Most people know that analyzing and comparing DNA is at the heart of any paternity test. But what exactly is the science behind a DNA paternity test ? How does it work? Here’s a quick overview.
What is DNA?
DNA is everywhere. Your body contains as many as 100 trillion cells all serving important functions, from protecting your organs and carrying oxygen, to creating life through reproduction. Despite the incredible diversity of cells, each cell (except for red blood cells) shares a single important trait: a nucleus. The nucleus holds genetic information that is identical from cell to cell, bundled into molecules called Deoxyribonucleic Acid, or DNA for short.
Every cell contains the same genetic information, and every cell on your body is a potential source of DNA; skin cells, hair roots, and cells carried within saliva provide just a few examples.
Collecting DNA Samples for Paternity Testing
Paternity testing requires a clean sample (a sample free of contaminants and foreign DNA) with a good amount of the participants’ DNA. While IDENTIGENE can extract DNA from almost any specimen type, our standard DNA Paternity Test uses easy and non-invasive cheek swabs. IDENTIGENE customers rub the swab against their cheek for about thirty seconds. The swab’s special mesh tip (it’s not cotton like a Q-Tip) grabs loose cells for DNA testing and typically provides more than enough DNA for a single use, such as a paternity test.
DNA Paternity Test Science: Extracting the DNA
Genetic scientists and technicians use many methods to extract DNA from cells. All methods use three basic steps:
- Lysing (breaking open) the cells
- Separating the DNA from the rest of the cell
- Collecting the pure DNA in a single sample, ready for testing
Using a special chemical process, we break open the collected cells. This separates the DNA from the nucleus and leaves the scientist with a liquid that contains DNA along with other cell parts not needed for testing, such as proteins and lipids. We then separate the DNA from the other cell parts using sophisticated robotics.
The extraction robot uses more chemicals to transfer the DNA mixture to tiny silica-based nano-beads (one billionth of a meter in size); the DNA sticks to the beads while the other cell parts are washed away.

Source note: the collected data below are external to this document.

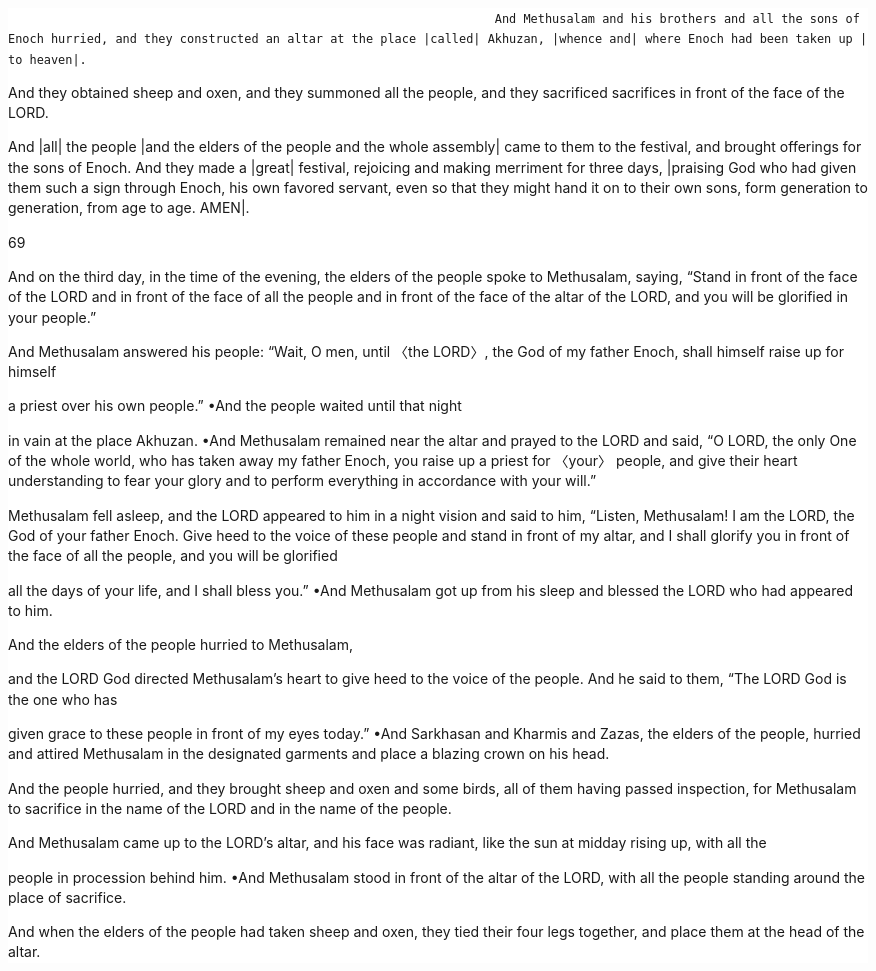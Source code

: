                                                                         And Methusalam and his brothers and all the sons of Enoch hurried, and they constructed an altar at the place |called| Akhuzan, |whence and| where Enoch had been taken up |to heaven|.

And they obtained sheep and oxen, and they summoned all the people, and they sacrificed sacrifices in front of the face of the LORD.

And |all| the people |and the elders of the people and the whole assembly| came to them to the festival, and brought offerings for the sons of Enoch. And they made a |great| festival, rejoicing and making merriment for three days, |praising God who had given them such a sign through Enoch, his own favored servant, even so that they might hand it on to their own sons, form generation to generation, from age to age. AMEN|.

 

69

 

And on the third day, in the time of the evening, the elders of the people spoke to Methusalam, saying, “Stand in front of the face of the LORD and in front of the face of all the people and in front of the face of the altar of the LORD, and you will be glorified in your people.”

And Methusalam answered his people: “Wait, O men, until 〈the LORD〉, the God of my father Enoch, shall himself raise up for himself

a priest over his own people.” •And the people waited until that night

in vain at the place Akhuzan. •And Methusalam remained near the altar and prayed to the LORD and said, “O LORD, the only One of the whole world, who has taken away my father Enoch, you raise up a priest for 〈your〉 people, and give their heart understanding to fear your glory and to perform everything in accordance with your will.”

Methusalam fell asleep, and the LORD appeared to him in a night vision and said to him, “Listen, Methusalam! I am the LORD, the God of your father Enoch. Give heed to the voice of these people and stand in front                                of my altar, and I shall glorify you in front of the face of all the people, and you will be glorified

all the days of your life, and I shall bless you.” •And Methusalam got up from his sleep and blessed the LORD who had appeared to him.

And the elders of the people hurried to Methusalam,

and the LORD God directed Methusalam’s heart to give heed to the voice of the people. And he said to them, “The LORD God is the one who has

given grace to these people in front of my eyes today.” •And Sarkhasan and Kharmis and Zazas, the elders of the people, hurried and attired Methusalam in the designated garments and place a blazing crown on his head.

And the people hurried, and they brought sheep and oxen and some birds, all of them having passed inspection, for Methusalam to sacrifice in the name of the LORD and in the name of the people.

And Methusalam came up to the LORD’s altar, and his face was radiant, like the sun at midday rising up, with all the

people in procession behind him. •And Methusalam stood in front of the altar of the LORD, with all the people standing around the place of sacrifice.

And when the elders of the people had taken sheep and oxen, they tied their four legs together, and place them at the head of the altar.

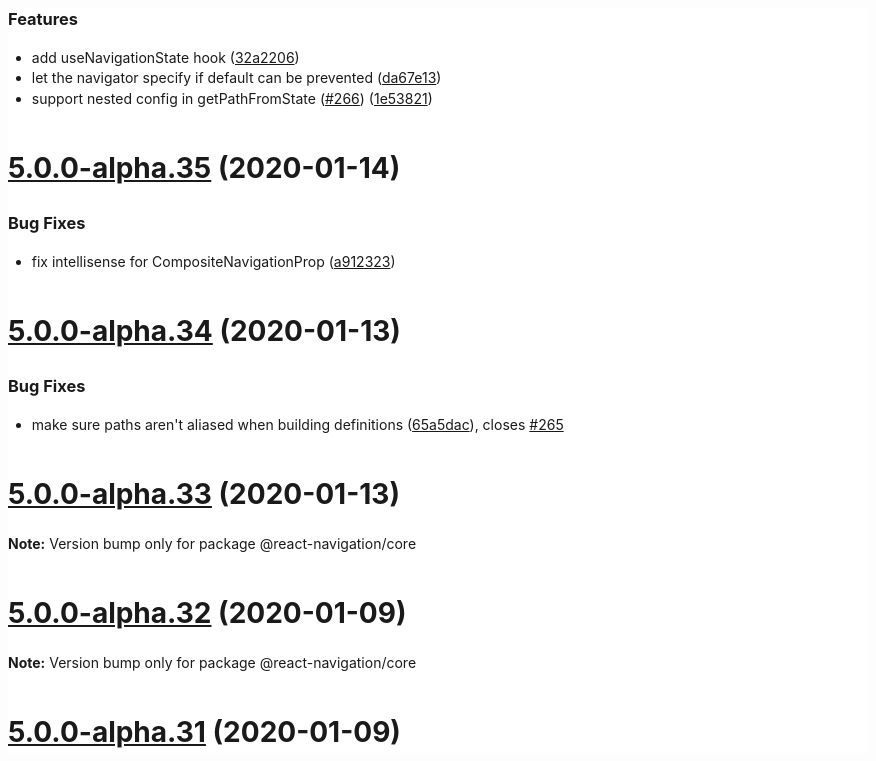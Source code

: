 ### Features

* add useNavigationState hook ([32a2206](https://github.com/react-navigation/react-navigation/tree/main/packages/core/commit/32a2206513bc084d8da07187385d11db498f1e2a))
* let the navigator specify if default can be prevented ([da67e13](https://github.com/react-navigation/react-navigation/tree/main/packages/core/commit/da67e134d2157201360427d3c10da24f24cae7aa))
* support nested config in getPathFromState ([#266](https://github.com/react-navigation/react-navigation/tree/main/packages/core/issues/266)) ([1e53821](https://github.com/react-navigation/react-navigation/tree/main/packages/core/commit/1e53821d52be182369add07a86c72221c5dba53e))

# [5.0.0-alpha.35](https://github.com/react-navigation/react-navigation/tree/main/packages/core/compare/@react-navigation/core@5.0.0-alpha.34...@react-navigation/core@5.0.0-alpha.35) (2020-01-14)

### Bug Fixes

* fix intellisense for CompositeNavigationProp ([a912323](https://github.com/react-navigation/react-navigation/tree/main/packages/core/commit/a912323c1dfa0c3564ca82c448a86f85d1658f7f))

# [5.0.0-alpha.34](https://github.com/react-navigation/react-navigation/tree/main/packages/core/compare/@react-navigation/core@5.0.0-alpha.33...@react-navigation/core@5.0.0-alpha.34) (2020-01-13)

### Bug Fixes

* make sure paths aren't aliased when building definitions ([65a5dac](https://github.com/react-navigation/react-navigation/tree/main/packages/core/commit/65a5dac2bf887f4ba081ab15bd4c9870bb15697f)), closes [#265](https://github.com/react-navigation/react-navigation/tree/main/packages/core/issues/265)

# [5.0.0-alpha.33](https://github.com/react-navigation/react-navigation/tree/main/packages/core/compare/@react-navigation/core@5.0.0-alpha.32...@react-navigation/core@5.0.0-alpha.33) (2020-01-13)

**Note:** Version bump only for package @react-navigation/core

# [5.0.0-alpha.32](https://github.com/react-navigation/react-navigation/tree/main/packages/core/compare/@react-navigation/core@5.0.0-alpha.30...@react-navigation/core@5.0.0-alpha.32) (2020-01-09)

**Note:** Version bump only for package @react-navigation/core

# [5.0.0-alpha.31](https://github.com/react-navigation/react-navigation/tree/main/packages/core/compare/@react-navigation/core@5.0.0-alpha.30...@react-navigation/core@5.0.0-alpha.31) (2020-01-09)
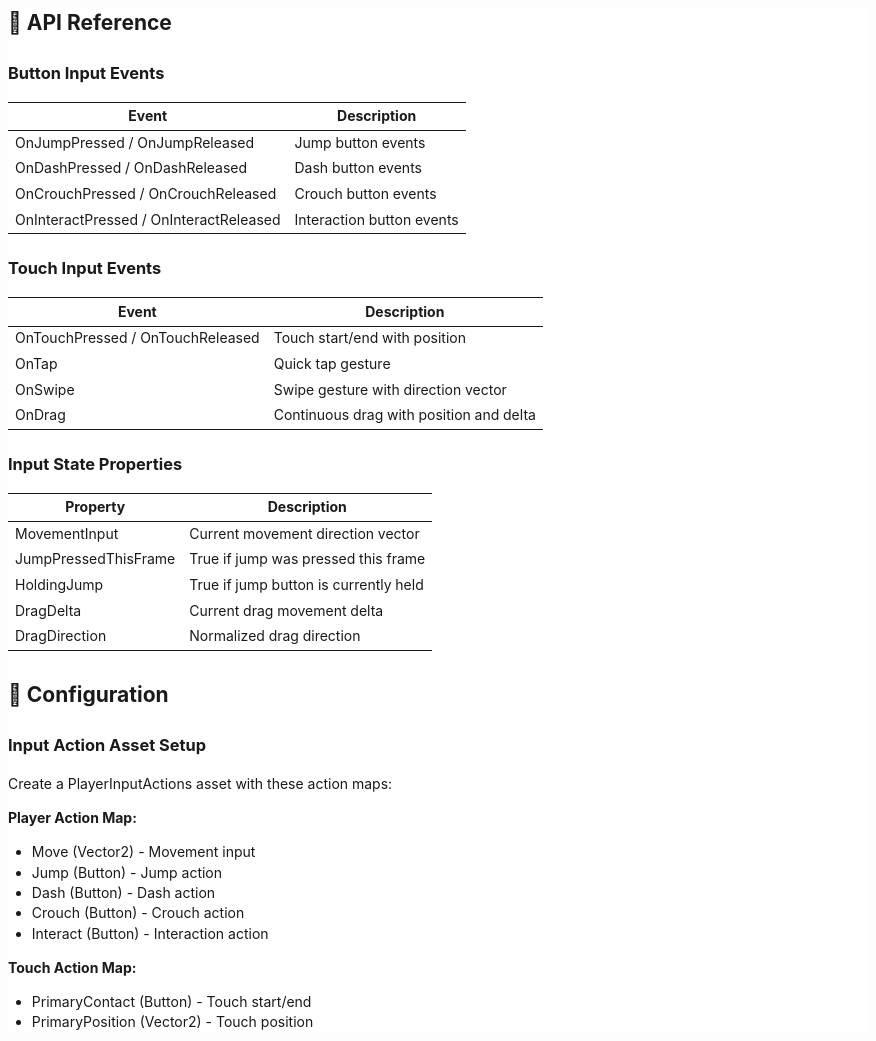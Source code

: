 ## 📖 API Reference
### Button Input Events
| Event	| Description |
|-----------|-------------|
| OnJumpPressed / OnJumpReleased	|	Jump button events |
| OnDashPressed / OnDashReleased	|	Dash button events |
| OnCrouchPressed / OnCrouchReleased	|	Crouch button events |
| OnInteractPressed / OnInteractReleased	|	Interaction button events |
### Touch Input Events
| Event	| Description |
|-----------|-------------|
| OnTouchPressed / OnTouchReleased	|	Touch start/end with position |
| OnTap	|	Quick tap gesture |
| OnSwipe	|	Swipe gesture with direction vector |
| OnDrag	|	Continuous drag with position and delta |
### Input State Properties
| Property	|	Description |
|-----------|-------------|
| MovementInput	|	Current movement direction vector |
| JumpPressedThisFrame	|	True if jump was pressed this frame |
| HoldingJump	|	True if jump button is currently held |
| DragDelta	|	Current drag movement delta |
| DragDirection	|	Normalized drag direction |

## 🔧 Configuration
### Input Action Asset Setup
Create a PlayerInputActions asset with these action maps:

**Player Action Map:**

- Move (Vector2) - Movement input
- Jump (Button) - Jump action
- Dash (Button) - Dash action
- Crouch (Button) - Crouch action
- Interact (Button) - Interaction action

**Touch Action Map:**

- PrimaryContact (Button) - Touch start/end
- PrimaryPosition (Vector2) - Touch position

The final step, the elution step, removes the DNA from the beads. The robot collects the pure DNA, which is now ready for the next step in the paternity testing process.
DNA Paternity Test Science: PCR – Amplifying (Copying) the DNA
The DNA scientist puts the extracted DNA into a special solution containing primers. Like toner in a biological copy machine, primers find and make copies of the DNA sample-just those specific regions that we need for a paternity test.
The copy process begins by separating the double-stranded DNA-simply by turning up the heat. As the solution cools, the primers bind to single-stranded DNA, making two copies of the original. We repeat this process (heating and cooling the DNA and the primers) 28 times, making millions of copies of tiny DNA fragments that can now be detected and viewed by a special machine called a genetic analyzer.
Scientists refer to this ‘biological copy machine’ process as Polymerase Chain Reaction, or PCR.
DNA Paternity Test Science: Measuring DNA for Paternity Testing
The complete PCR process makes copies of 16-18 Genetic Systems (sometimes called markers or loci) to make one DNA Profile: 15-17 markers useful for paternity and one (1) gender marker (used for test-participant verification). Each individual person has different sizes or lengths of DNA fragments at each Genetic System. Special software measures the different sizes of the DNA sections, represented by two numbers (alleles) at each Genetic System on your paternity test report. We then use this information to answer your paternity question.
Paternity Test Reporting
A child’s DNA Profile is always a combination of half the father’s markers and half the mother’s markers. If the tested (possible) father does not share matching markers with the child, then the tested man is excluded as the biological father (he is not the father). If the DNA Profiles do match, the father is not excluded (he is the father) and the probability of paternity is reported (typically greater than 99.99%).